__TO DO__: Using the listing below, please print exactly the lines from the one with "[formidable](../modules/formidable.md) / FileJSON" through the one with "## Table of contents". Leave out every picture.

━━━ DATA TO USE ━━━

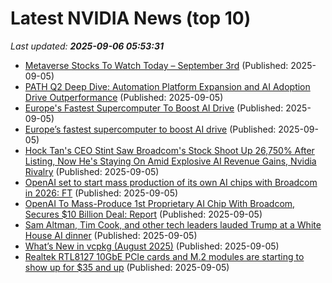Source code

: # Latest NVIDIA News (top 10)
_Last updated: **2025-09-06 05:53:31**_

- [Metaverse Stocks To Watch Today – September 3rd](https://www.etfdailynews.com/2025/09/05/metaverse-stocks-to-watch-today-september-3rd/) (Published: 2025-09-05)
- [PATH Q2 Deep Dive: Automation Platform Expansion and AI Adoption Drive Outperformance](https://finance.yahoo.com/news/path-q2-deep-dive-automation-053104777.html) (Published: 2025-09-05)
- [Europe's Fastest Supercomputer To Boost AI Drive](https://www.ibtimes.com/europes-fastest-supercomputer-boost-ai-drive-3782564) (Published: 2025-09-05)
- [Europe’s fastest supercomputer to boost AI drive](https://www.digitaljournal.com/tech-science/europes-fastest-supercomputer-to-boost-ai-drive/article) (Published: 2025-09-05)
- [Hock Tan's CEO Stint Saw Broadcom's Stock Shoot Up 26,750% After Listing, Now He's Staying On Amid Explosive AI Revenue Gains, Nvidia Rivalry](https://biztoc.com/x/9deaf90205826b3c) (Published: 2025-09-05)
- [OpenAI set to start mass production of its own AI chips with Broadcom in 2026: FT](https://economictimes.indiatimes.com/tech/artificial-intelligence/openai-set-to-start-mass-production-of-its-own-ai-chips-with-broadcom-in-2026-ft/articleshow/123710960.cms) (Published: 2025-09-05)
- [OpenAI To Mass-Produce 1st Proprietary AI Chip With Broadcom, Secures $10 Billion Deal: Report](https://biztoc.com/x/ed006240fe186759) (Published: 2025-09-05)
- [Sam Altman, Tim Cook, and other tech leaders lauded Trump at a White House AI dinner](https://www.businessinsider.com/whos-who-tech-leaders-attended-dinner-white-house-altman-pichai-2025-9) (Published: 2025-09-05)
- [What’s New in vcpkg (August 2025)](https://devblogs.microsoft.com/cppblog/whats-new-in-vcpkg-august-2025/) (Published: 2025-09-05)
- [Realtek RTL8127 10GbE PCIe cards and M.2 modules are starting to show up for $35 and up](https://www.cnx-software.com/2025/09/05/buy-realtek-rtl8127-10gbe-pcie-cards-and-m2-modules/) (Published: 2025-09-05)

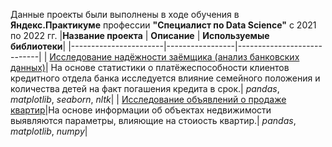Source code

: Данные проекты были выполнены в ходе обучения в **Яндекс.Практикуме** профессии **"Специалист по Data Science"** c 2021 по 2022 гг.
|**Название проекта**   | **Описание**    | **Используемые библиотеки**|
|-----------------------|-----------------|----------------------------|
| [Исследование надёжности заёмщика (анализ банковских данных)](https://github.com/gajka-eva/yandex-praktikum-projects/tree/main/banking-data-analysis)| На основе статистики о платёжеспособности клиентов кредитного отдела банка исследуется влияние семейного положения и количества детей на факт погашения кредита в срок.| *pandas*, *matplotlib*, *seaborn*, *nltk*|
| [Исследование объявлений о продаже квартир](https://github.com/gajka-eva/yandex-praktikum-projects/blob/main/Research%20of%20advertisements%20for%20the%20sale%20of%20apartments/Research%20of%20advertisements%20for%20the%20sale%20of%20apartments.ipynb)|На основе информации об объектах недвижимости выявляются параметры, влияющие на стоиость квартир.| *pandas*, *matplotlib*, *numpy*|
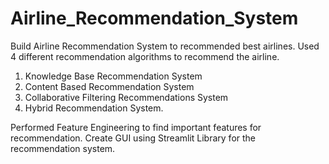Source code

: # Airline_Recommendation_System
Build Airline Recommendation System to recommended best airlines.
Used 4 different recommendation algorithms to recommend the airline. 
  1.	Knowledge Base Recommendation System
  2.	Content Based Recommendation System
  3.	Collaborative Filtering Recommendations System
  4.	Hybrid Recommendation System.
 
Performed Feature Engineering to find important features for recommendation.
Create GUI using Streamlit Library for the recommendation system.
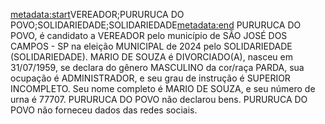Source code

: <metadata:start>VEREADOR;PURURUCA DO POVO;SOLIDARIEDADE;SOLIDARIEDADE<metadata:end>
PURURUCA DO POVO, é candidato a VEREADOR pelo município de SÃO JOSÉ DOS CAMPOS - SP na eleição MUNICIPAL de 2024 pelo SOLIDARIEDADE (SOLIDARIEDADE). MARIO DE SOUZA é DIVORCIADO(A), nasceu em 31/07/1959, se declara do gênero MASCULINO da cor/raça PARDA, sua ocupação é ADMINISTRADOR, e seu grau de instrução é SUPERIOR INCOMPLETO. Seu nome completo é MARIO DE SOUZA, e seu número de urna é 77707.
PURURUCA DO POVO não declarou bens.
PURURUCA DO POVO não forneceu dados das redes sociais.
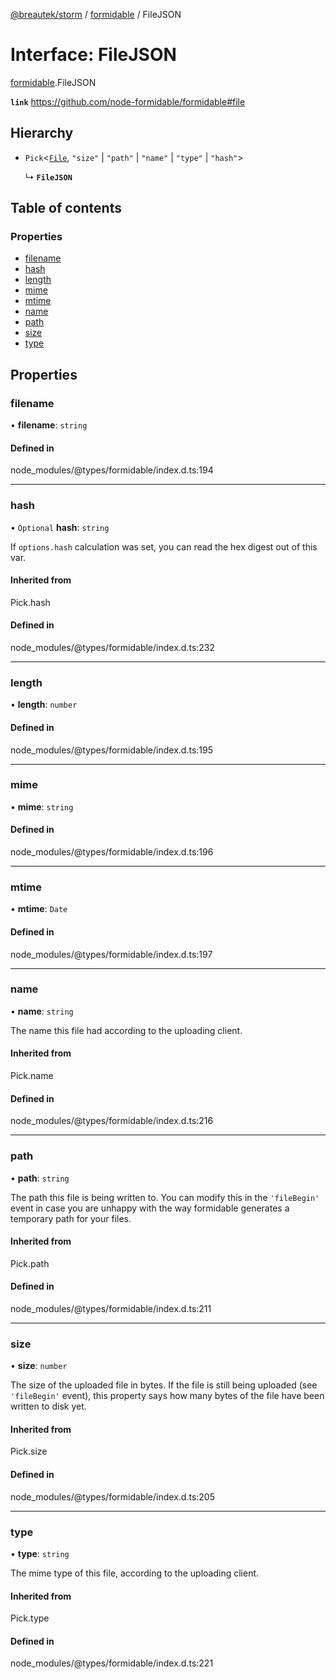 [@breautek/storm](../README.md) / [formidable](../modules/formidable.md) / FileJSON

# Interface: FileJSON

[formidable](../modules/formidable.md).FileJSON

**`link`** https://github.com/node-formidable/formidable#file

## Hierarchy

- `Pick`<[`File`](formidable.File.md), ``"size"`` \| ``"path"`` \| ``"name"`` \| ``"type"`` \| ``"hash"``\>

  ↳ **`FileJSON`**

## Table of contents

### Properties

- [filename](formidable.FileJSON.md#filename)
- [hash](formidable.FileJSON.md#hash)
- [length](formidable.FileJSON.md#length)
- [mime](formidable.FileJSON.md#mime)
- [mtime](formidable.FileJSON.md#mtime)
- [name](formidable.FileJSON.md#name)
- [path](formidable.FileJSON.md#path)
- [size](formidable.FileJSON.md#size)
- [type](formidable.FileJSON.md#type)

## Properties

### filename

• **filename**: `string`

#### Defined in

node_modules/@types/formidable/index.d.ts:194

___

### hash

• `Optional` **hash**: `string`

If `options.hash` calculation was set, you can read the hex digest out of this var.

#### Inherited from

Pick.hash

#### Defined in

node_modules/@types/formidable/index.d.ts:232

___

### length

• **length**: `number`

#### Defined in

node_modules/@types/formidable/index.d.ts:195

___

### mime

• **mime**: `string`

#### Defined in

node_modules/@types/formidable/index.d.ts:196

___

### mtime

• **mtime**: `Date`

#### Defined in

node_modules/@types/formidable/index.d.ts:197

___

### name

• **name**: `string`

The name this file had according to the uploading client.

#### Inherited from

Pick.name

#### Defined in

node_modules/@types/formidable/index.d.ts:216

___

### path

• **path**: `string`

The path this file is being written to. You can modify this in the `'fileBegin'` event in case
you are unhappy with the way formidable generates a temporary path for your files.

#### Inherited from

Pick.path

#### Defined in

node_modules/@types/formidable/index.d.ts:211

___

### size

• **size**: `number`

The size of the uploaded file in bytes. If the file is still being uploaded (see `'fileBegin'`
event), this property says how many bytes of the file have been written to disk yet.

#### Inherited from

Pick.size

#### Defined in

node_modules/@types/formidable/index.d.ts:205

___

### type

• **type**: `string`

The mime type of this file, according to the uploading client.

#### Inherited from

Pick.type

#### Defined in

node_modules/@types/formidable/index.d.ts:221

━━━

__WRITTEN SOLUTION__:
 [@breautek/storm](../README.md) / [formidable](../modules/formidable.md) / FileJSON

# Interface: FileJSON

[formidable](../modules/formidable.md).FileJSON

**`link`** https://github.com/node-formidable/formidable#file

## Hierarchy

- `Pick`<[`File`](formidable.File.md), ``"size"`` \| ``"path"`` \| ``"name"`` \| ``"type"`` \| ``"hash"``\>

  ↳ **`FileJSON`**

## Table of contents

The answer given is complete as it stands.